Task item: An exact transcription of the entries is required, with no images included.

Extracted records:
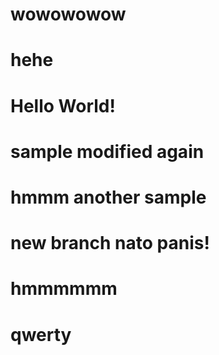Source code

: # wowowowow
# hehe
# Hello World!
# sample modified again
# hmmm another sample
# new branch nato panis!
# hmmmmmm
# qwerty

Expected answer:
Source code

: # wowowowow
# hehe
# Hello World!
# sample modified again
# hmmm another sample
# new branch nato panis!
# hmmmmmm
# qwerty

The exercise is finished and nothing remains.